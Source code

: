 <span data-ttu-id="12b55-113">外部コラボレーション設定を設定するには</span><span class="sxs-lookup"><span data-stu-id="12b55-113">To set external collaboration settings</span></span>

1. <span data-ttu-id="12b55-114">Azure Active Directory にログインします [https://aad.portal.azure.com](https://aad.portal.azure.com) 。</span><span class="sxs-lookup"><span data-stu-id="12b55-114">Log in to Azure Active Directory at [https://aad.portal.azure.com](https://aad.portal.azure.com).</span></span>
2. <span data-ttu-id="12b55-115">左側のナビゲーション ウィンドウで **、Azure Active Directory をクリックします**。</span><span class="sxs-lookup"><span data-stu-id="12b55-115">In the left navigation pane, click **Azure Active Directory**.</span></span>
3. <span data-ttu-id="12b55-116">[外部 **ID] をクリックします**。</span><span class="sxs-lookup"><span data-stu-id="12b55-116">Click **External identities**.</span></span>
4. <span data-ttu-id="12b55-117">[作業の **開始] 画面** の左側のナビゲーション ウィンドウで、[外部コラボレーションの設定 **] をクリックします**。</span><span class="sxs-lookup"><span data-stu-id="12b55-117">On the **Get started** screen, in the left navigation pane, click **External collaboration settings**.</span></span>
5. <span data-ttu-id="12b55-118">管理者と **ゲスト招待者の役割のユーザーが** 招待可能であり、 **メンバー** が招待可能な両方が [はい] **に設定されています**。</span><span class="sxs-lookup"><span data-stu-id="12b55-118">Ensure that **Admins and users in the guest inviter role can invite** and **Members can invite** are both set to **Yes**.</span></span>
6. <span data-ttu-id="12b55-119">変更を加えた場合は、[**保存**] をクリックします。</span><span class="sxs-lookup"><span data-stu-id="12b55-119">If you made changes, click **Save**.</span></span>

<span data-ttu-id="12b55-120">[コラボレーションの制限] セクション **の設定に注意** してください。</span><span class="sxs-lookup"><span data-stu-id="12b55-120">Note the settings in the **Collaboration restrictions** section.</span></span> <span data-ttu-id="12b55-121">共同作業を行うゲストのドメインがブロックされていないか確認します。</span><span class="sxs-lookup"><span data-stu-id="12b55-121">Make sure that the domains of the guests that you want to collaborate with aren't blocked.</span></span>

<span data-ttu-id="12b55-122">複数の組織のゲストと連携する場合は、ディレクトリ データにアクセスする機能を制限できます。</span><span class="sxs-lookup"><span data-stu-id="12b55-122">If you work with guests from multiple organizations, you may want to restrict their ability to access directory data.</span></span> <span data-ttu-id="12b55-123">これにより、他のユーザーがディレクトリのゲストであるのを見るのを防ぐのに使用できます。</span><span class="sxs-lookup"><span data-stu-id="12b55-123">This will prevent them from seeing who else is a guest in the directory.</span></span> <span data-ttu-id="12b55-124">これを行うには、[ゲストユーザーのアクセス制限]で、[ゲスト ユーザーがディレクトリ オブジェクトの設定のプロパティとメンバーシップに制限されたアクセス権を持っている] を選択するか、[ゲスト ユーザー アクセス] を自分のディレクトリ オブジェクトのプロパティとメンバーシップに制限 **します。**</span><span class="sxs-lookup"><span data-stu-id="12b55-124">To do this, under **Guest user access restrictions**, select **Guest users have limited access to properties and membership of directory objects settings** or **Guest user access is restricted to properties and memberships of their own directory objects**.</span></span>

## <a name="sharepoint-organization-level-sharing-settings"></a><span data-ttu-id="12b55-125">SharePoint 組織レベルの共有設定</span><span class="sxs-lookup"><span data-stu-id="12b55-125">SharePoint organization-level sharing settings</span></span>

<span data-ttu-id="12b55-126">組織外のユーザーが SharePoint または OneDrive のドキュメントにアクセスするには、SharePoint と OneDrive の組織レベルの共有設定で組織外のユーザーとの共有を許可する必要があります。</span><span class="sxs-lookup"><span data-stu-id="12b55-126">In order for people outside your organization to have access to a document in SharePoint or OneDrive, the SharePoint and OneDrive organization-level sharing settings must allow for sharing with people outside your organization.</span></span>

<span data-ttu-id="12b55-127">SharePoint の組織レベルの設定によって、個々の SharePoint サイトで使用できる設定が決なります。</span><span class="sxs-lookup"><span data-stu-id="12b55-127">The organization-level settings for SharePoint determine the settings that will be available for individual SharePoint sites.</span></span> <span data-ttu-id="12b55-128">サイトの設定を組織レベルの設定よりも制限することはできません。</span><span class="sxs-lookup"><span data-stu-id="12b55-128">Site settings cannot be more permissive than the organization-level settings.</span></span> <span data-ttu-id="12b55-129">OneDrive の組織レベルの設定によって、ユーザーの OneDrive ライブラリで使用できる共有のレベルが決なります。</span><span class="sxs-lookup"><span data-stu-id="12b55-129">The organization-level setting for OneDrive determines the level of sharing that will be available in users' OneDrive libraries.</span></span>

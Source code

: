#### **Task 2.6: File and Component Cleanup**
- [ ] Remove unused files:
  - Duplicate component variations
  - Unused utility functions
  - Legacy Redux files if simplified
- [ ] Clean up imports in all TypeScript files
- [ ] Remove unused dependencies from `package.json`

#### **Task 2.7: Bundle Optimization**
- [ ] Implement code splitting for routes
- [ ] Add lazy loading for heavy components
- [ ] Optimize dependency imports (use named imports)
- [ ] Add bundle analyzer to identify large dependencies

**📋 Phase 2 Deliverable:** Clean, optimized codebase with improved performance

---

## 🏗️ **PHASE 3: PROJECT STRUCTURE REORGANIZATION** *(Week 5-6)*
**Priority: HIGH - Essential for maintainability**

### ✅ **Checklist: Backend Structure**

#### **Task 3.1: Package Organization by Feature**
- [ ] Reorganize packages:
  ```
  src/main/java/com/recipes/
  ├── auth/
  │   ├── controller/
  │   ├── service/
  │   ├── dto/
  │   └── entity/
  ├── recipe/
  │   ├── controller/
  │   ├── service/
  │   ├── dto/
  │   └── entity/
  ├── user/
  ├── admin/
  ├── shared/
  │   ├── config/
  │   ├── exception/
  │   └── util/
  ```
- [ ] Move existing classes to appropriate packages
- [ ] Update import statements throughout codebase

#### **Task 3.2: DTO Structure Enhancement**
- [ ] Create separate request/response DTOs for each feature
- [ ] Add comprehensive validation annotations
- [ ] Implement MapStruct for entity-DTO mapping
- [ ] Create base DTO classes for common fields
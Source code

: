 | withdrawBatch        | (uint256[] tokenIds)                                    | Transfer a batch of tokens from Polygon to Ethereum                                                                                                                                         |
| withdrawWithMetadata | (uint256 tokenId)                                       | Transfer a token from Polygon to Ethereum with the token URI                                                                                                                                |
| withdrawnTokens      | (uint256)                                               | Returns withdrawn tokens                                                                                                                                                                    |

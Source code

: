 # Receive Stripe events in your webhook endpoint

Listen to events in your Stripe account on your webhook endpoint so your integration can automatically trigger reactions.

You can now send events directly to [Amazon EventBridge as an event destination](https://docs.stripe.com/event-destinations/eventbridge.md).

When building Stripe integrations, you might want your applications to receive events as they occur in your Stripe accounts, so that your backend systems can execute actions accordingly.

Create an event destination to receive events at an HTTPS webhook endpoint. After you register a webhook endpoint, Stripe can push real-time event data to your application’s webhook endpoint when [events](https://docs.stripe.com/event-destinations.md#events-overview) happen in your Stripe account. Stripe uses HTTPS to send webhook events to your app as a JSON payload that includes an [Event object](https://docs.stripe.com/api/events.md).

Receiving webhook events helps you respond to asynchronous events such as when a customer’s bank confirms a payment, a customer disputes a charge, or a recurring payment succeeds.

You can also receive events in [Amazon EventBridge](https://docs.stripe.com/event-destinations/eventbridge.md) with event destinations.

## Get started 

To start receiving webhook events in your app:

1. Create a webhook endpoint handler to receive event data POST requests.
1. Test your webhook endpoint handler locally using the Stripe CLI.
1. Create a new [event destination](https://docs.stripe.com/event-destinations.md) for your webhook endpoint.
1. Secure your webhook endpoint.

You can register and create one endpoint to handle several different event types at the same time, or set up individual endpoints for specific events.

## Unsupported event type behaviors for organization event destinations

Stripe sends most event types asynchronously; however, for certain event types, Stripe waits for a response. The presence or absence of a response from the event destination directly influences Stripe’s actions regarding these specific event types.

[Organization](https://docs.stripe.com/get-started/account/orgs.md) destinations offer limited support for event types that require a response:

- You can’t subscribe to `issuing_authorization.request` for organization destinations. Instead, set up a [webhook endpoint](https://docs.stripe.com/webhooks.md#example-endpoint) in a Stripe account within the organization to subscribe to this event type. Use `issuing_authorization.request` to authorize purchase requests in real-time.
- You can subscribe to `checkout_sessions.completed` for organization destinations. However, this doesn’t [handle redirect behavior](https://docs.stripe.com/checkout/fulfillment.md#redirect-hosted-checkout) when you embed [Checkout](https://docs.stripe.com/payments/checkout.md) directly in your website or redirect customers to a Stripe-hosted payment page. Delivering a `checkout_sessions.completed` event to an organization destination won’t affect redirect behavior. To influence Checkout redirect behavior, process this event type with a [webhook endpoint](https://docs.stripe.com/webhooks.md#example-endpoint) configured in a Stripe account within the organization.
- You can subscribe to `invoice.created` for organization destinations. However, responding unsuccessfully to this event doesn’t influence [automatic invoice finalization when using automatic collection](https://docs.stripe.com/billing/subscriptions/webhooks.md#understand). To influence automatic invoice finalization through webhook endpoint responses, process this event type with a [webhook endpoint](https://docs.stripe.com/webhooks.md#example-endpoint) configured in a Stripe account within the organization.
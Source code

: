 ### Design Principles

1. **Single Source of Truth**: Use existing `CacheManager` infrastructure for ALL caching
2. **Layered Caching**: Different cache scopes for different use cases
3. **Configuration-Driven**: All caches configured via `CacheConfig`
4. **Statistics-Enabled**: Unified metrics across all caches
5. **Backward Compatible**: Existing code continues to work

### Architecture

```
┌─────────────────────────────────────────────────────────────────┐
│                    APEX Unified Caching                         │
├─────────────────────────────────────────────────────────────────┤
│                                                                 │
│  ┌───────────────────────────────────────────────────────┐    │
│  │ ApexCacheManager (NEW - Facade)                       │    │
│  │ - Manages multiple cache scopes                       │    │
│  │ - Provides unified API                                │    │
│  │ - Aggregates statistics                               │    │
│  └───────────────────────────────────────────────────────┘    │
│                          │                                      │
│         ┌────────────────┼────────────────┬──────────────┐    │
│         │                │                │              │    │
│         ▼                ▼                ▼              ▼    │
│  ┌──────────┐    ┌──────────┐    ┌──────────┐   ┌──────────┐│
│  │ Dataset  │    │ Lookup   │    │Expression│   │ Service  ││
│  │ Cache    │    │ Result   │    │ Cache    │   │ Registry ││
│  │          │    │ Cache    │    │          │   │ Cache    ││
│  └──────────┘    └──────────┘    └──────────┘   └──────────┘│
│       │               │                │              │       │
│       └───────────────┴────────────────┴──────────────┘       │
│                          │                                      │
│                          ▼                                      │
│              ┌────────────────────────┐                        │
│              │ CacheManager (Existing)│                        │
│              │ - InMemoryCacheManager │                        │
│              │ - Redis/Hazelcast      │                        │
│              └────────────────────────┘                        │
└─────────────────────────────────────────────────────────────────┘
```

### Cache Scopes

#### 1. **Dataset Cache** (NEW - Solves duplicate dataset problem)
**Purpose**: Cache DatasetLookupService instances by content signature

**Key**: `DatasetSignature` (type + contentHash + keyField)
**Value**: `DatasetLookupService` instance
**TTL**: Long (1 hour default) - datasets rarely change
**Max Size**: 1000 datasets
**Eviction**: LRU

════════════════════

Say how many lines of the material above contain the string "をクリックします". Write nothing but the number.

_TASK ANSWER:_ 4